The first confirmed bighead carp caught out of the Minnesota River could signal further push of invasive carp into new waterways.
The Minnesota Department of Natural Resources has confirmed that a bighead carp has been caught out of the Minnesota River. This marks the first of this type of Asian carp to be found in the river.
The 25-pound carp, pictured above, was caught last week by a commercial fisherman near New Ulm. Last December, a grass carp was caught by a fisherman at the same location.
“We have suspected that bighead carp have occasionally entered the Minnesota River from the Mississippi River, but this is the first confirmed capture,” said DNR invasive fish coordinator Nick Frohnauer in a press release. “This individual capture does not indicate reproduction or an established population of invasive carp in the Minnesota River.”

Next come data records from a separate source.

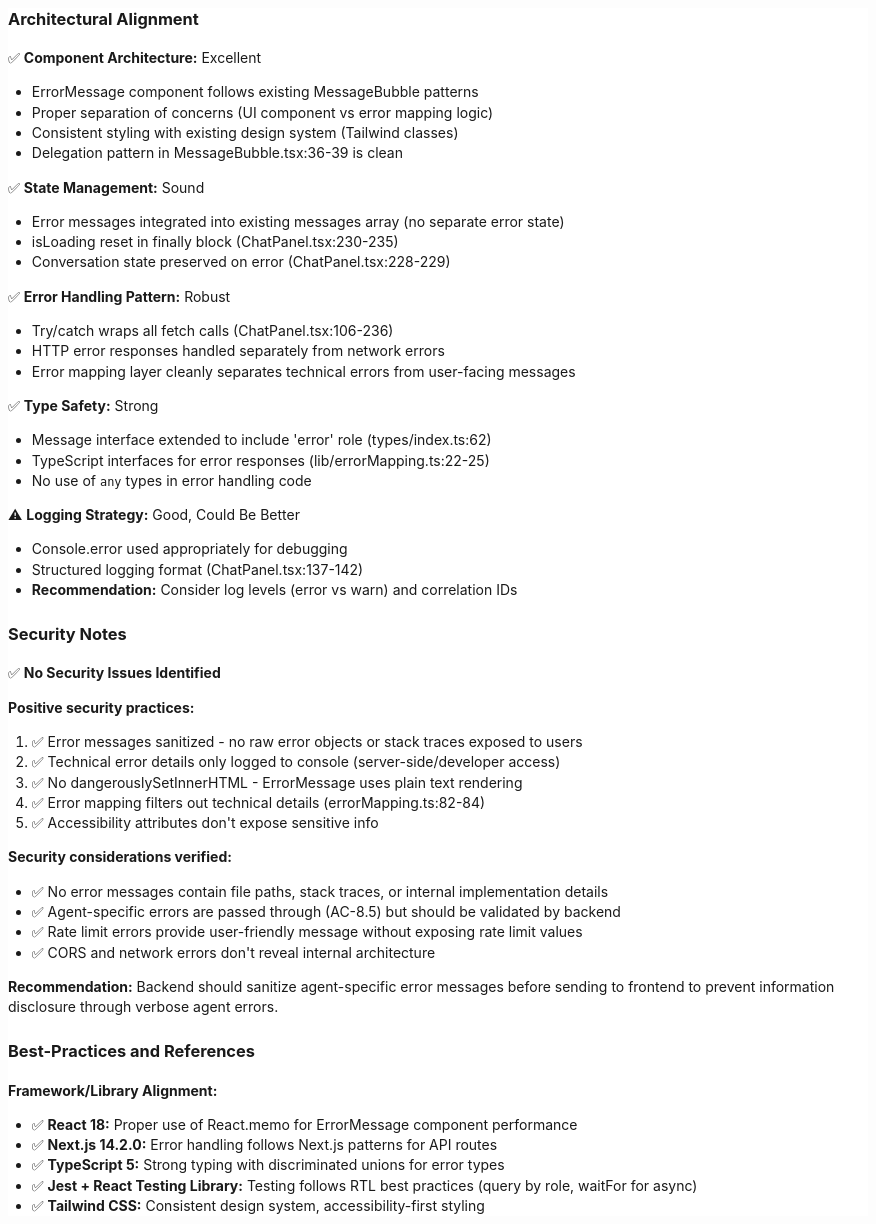 
### Architectural Alignment

✅ **Component Architecture:** Excellent
- ErrorMessage component follows existing MessageBubble patterns
- Proper separation of concerns (UI component vs error mapping logic)
- Consistent styling with existing design system (Tailwind classes)
- Delegation pattern in MessageBubble.tsx:36-39 is clean

✅ **State Management:** Sound
- Error messages integrated into existing messages array (no separate error state)
- isLoading reset in finally block (ChatPanel.tsx:230-235)
- Conversation state preserved on error (ChatPanel.tsx:228-229)

✅ **Error Handling Pattern:** Robust
- Try/catch wraps all fetch calls (ChatPanel.tsx:106-236)
- HTTP error responses handled separately from network errors
- Error mapping layer cleanly separates technical errors from user-facing messages

✅ **Type Safety:** Strong
- Message interface extended to include 'error' role (types/index.ts:62)
- TypeScript interfaces for error responses (lib/errorMapping.ts:22-25)
- No use of `any` types in error handling code

⚠️ **Logging Strategy:** Good, Could Be Better
- Console.error used appropriately for debugging
- Structured logging format (ChatPanel.tsx:137-142)
- **Recommendation:** Consider log levels (error vs warn) and correlation IDs

### Security Notes

✅ **No Security Issues Identified**

**Positive security practices:**
1. ✅ Error messages sanitized - no raw error objects or stack traces exposed to users
2. ✅ Technical error details only logged to console (server-side/developer access)
3. ✅ No dangerouslySetInnerHTML - ErrorMessage uses plain text rendering
4. ✅ Error mapping filters out technical details (errorMapping.ts:82-84)
5. ✅ Accessibility attributes don't expose sensitive info

**Security considerations verified:**
- ✅ No error messages contain file paths, stack traces, or internal implementation details
- ✅ Agent-specific errors are passed through (AC-8.5) but should be validated by backend
- ✅ Rate limit errors provide user-friendly message without exposing rate limit values
- ✅ CORS and network errors don't reveal internal architecture

**Recommendation:** Backend should sanitize agent-specific error messages before sending to frontend to prevent information disclosure through verbose agent errors.

### Best-Practices and References

**Framework/Library Alignment:**
- ✅ **React 18:** Proper use of React.memo for ErrorMessage component performance
- ✅ **Next.js 14.2.0:** Error handling follows Next.js patterns for API routes
- ✅ **TypeScript 5:** Strong typing with discriminated unions for error types
- ✅ **Jest + React Testing Library:** Testing follows RTL best practices (query by role, waitFor for async)
- ✅ **Tailwind CSS:** Consistent design system, accessibility-first styling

With funding provided from the DNR researchers from the University of Minnesota are checking into building barriers to deter the carp from entering or spreading any further. They are currently doing floodplain analysis and habitat suitability studies. Their findings are due back to the DNR by no later than December 2017.
While Frohnauer was disappointed the carp was found he says, “these actions and others are still important and valuable in helping prevent the long-term spread of invasive carp across the state.”
Carp have become a serious issue in waterways since they were accidentally introduced to the Mississippi River back in the early 1970’s. Since that time they have slowly made their way into numerous lakes, rivers, and other waterways. They can destroy food chains, decimate native fish populations, and do other damage as they take over areas.
Invasive carp captures in Minnesota have to be reported to the DNR immediately at (651) 587-2781. They ask that you take a photo of the fish in question and if able transport it to the closest fisheries office, or at least make arrangements for the fish to be picked up by DNR officials. Carp are not to be released back into the waterway it was captured.